What’s this, a Christmas Eve post full of fine things you might enjoy? It’s a Christmas miracle! And this time, it’s all about comics – my favourite ones of this year.
Fifteen years ago, I had a dull admin job for a small office of a vast multinational construction firm. I was the only admin in the office and could get through the work at speeds that dazzled my employers, thanks to the poor quality of their previous admins. This left me with a lot of time to kill. I disappeared down a rabbit hole of webcomics, where I stumbled across the work of John Allison. I binged my way through Bobbins and Scary Go Round, which at the time was his main ongoing project. It was a discovery that warped my sense of humour forever.
Allison’s biggest current creation is Giant Days, made in collaboration with artists Lissa Treiman, Max Sarin, and Julia Madrigal, with inks from Liz Fleming, lettering by Jim Campbell, and colour from Whitney Cogar. It’s a comedy-drama about a group of friends studying at Sheffield University, where they face the challenges of study, romance, friendship, and trying to work out how to be an adult human being.

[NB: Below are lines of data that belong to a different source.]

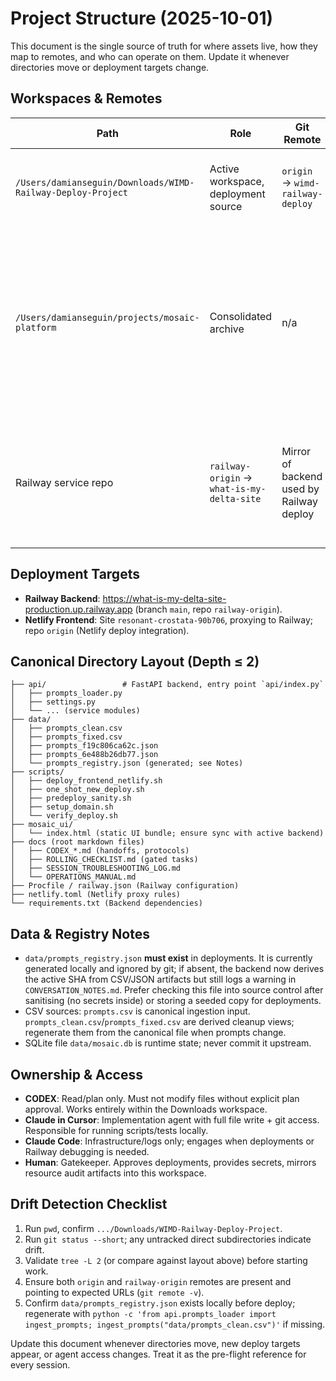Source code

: # Project Structure (2025-10-01)

This document is the single source of truth for where assets live, how they map to remotes, and who can operate on them. Update it whenever directories move or deployment targets change.

## Workspaces & Remotes

| Path | Role | Git Remote | Notes |
| --- | --- | --- | --- |
| `/Users/damianseguin/Downloads/WIMD-Railway-Deploy-Project` | Active workspace, deployment source | `origin` → `wimd-railway-deploy` | Accessible to all agents; use this tree for production edits. |
| `/Users/damianseguin/projects/mosaic-platform` | Consolidated archive | n/a | Claimed canonical in prior audit but **not** sandbox-accessible; mirror any updates back into Downloads workspace before work continues. |
| Railway service repo | `railway-origin` → `what-is-my-delta-site` | Mirror of backend used by Railway deploy | Keep branches aligned with active workspace; do not push unrelated assets here. |

## Deployment Targets

- **Railway Backend**: https://what-is-my-delta-site-production.up.railway.app (branch `main`, repo `railway-origin`).
- **Netlify Frontend**: Site `resonant-crostata-90b706`, proxying to Railway; repo `origin` (Netlify deploy integration).

## Canonical Directory Layout (Depth ≤ 2)

```
├── api/                 # FastAPI backend, entry point `api/index.py`
│   ├── prompts_loader.py
│   ├── settings.py
│   └── ... (service modules)
├── data/
│   ├── prompts_clean.csv
│   ├── prompts_fixed.csv
│   ├── prompts_f19c806ca62c.json
│   ├── prompts_6e488b26db77.json
│   └── prompts_registry.json (generated; see Notes)
├── scripts/
│   ├── deploy_frontend_netlify.sh
│   ├── one_shot_new_deploy.sh
│   ├── predeploy_sanity.sh
│   ├── setup_domain.sh
│   └── verify_deploy.sh
├── mosaic_ui/
│   └── index.html (static UI bundle; ensure sync with active backend)
├── docs (root markdown files)
│   ├── CODEX_*.md (handoffs, protocols)
│   ├── ROLLING_CHECKLIST.md (gated tasks)
│   ├── SESSION_TROUBLESHOOTING_LOG.md
│   └── OPERATIONS_MANUAL.md
├── Procfile / railway.json (Railway configuration)
├── netlify.toml (Netlify proxy rules)
└── requirements.txt (Backend dependencies)
```

## Data & Registry Notes

- `data/prompts_registry.json` **must exist** in deployments. It is currently generated locally and ignored by git; if absent, the backend now derives the active SHA from CSV/JSON artifacts but still logs a warning in `CONVERSATION_NOTES.md`. Prefer checking this file into source control after sanitising (no secrets inside) or storing a seeded copy for deployments.
- CSV sources: `prompts.csv` is canonical ingestion input. `prompts_clean.csv`/`prompts_fixed.csv` are derived cleanup views; regenerate them from the canonical file when prompts change.
- SQLite file `data/mosaic.db` is runtime state; never commit it upstream.

## Ownership & Access

- **CODEX**: Read/plan only. Must not modify files without explicit plan approval. Works entirely within the Downloads workspace.
- **Claude in Cursor**: Implementation agent with full file write + git access. Responsible for running scripts/tests locally.
- **Claude Code**: Infrastructure/logs only; engages when deployments or Railway debugging is needed.
- **Human**: Gatekeeper. Approves deployments, provides secrets, mirrors resource audit artifacts into this workspace.

## Drift Detection Checklist

1. Run `pwd`, confirm `.../Downloads/WIMD-Railway-Deploy-Project`.
2. Run `git status --short`; any untracked direct subdirectories indicate drift.
3. Validate `tree -L 2` (or compare against layout above) before starting work.
4. Ensure both `origin` and `railway-origin` remotes are present and pointing to expected URLs (`git remote -v`).
5. Confirm `data/prompts_registry.json` exists locally before deploy; regenerate with `python -c 'from api.prompts_loader import ingest_prompts; ingest_prompts("data/prompts_clean.csv")'` if missing.

Update this document whenever directories move, new deploy targets appear, or agent access changes. Treat it as the pre-flight reference for every session.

Giant Days is a wonderful book. Its stories are full of whimsy, its characters full of heart, its dialogue full of odd British humour. Allison’s tendency towards fantasy is almost entirely reined in in favour of slice-of-life storytelling, but the offbeat tone of his Tackleford stories remains. The art is uniformly vibrant and characterful, the ongoing story well balanced against the self-contained arcs of each issue, and I find myself utterly absorbed in these characters and their lives. A humour book about students might not sound like anything special, but I re-read every issue at least twice in the first week, bathing in its warmth and whimsy.
Thought Bubble, the annual comics convention in Leeds, is a dangerous place. So many creators, so many comics, so much temptation to buy it all. This year, I was relatively restrained, but I’m very glad that I gave in to temptation and bought the first issue of Crowded.
Crowded is set in the very near future. There’s a crowdfunding platform for assassins, an app to hire bodyguards, and celebrity streamers turning death into entertainment for their subscribers. When Charlie Ellison becomes the target of the biggest ever crowd-funded killing, she hires the only bodyguard she can get – the poorly rated yet incredibly competent Vita. If they can stay alive for thirty days then the hunt for Charlie will end. But Charlie’s a narcissist with the attention span of a goldfish and no understanding of the word “consequences”. Staying out of trouble is going to be tough.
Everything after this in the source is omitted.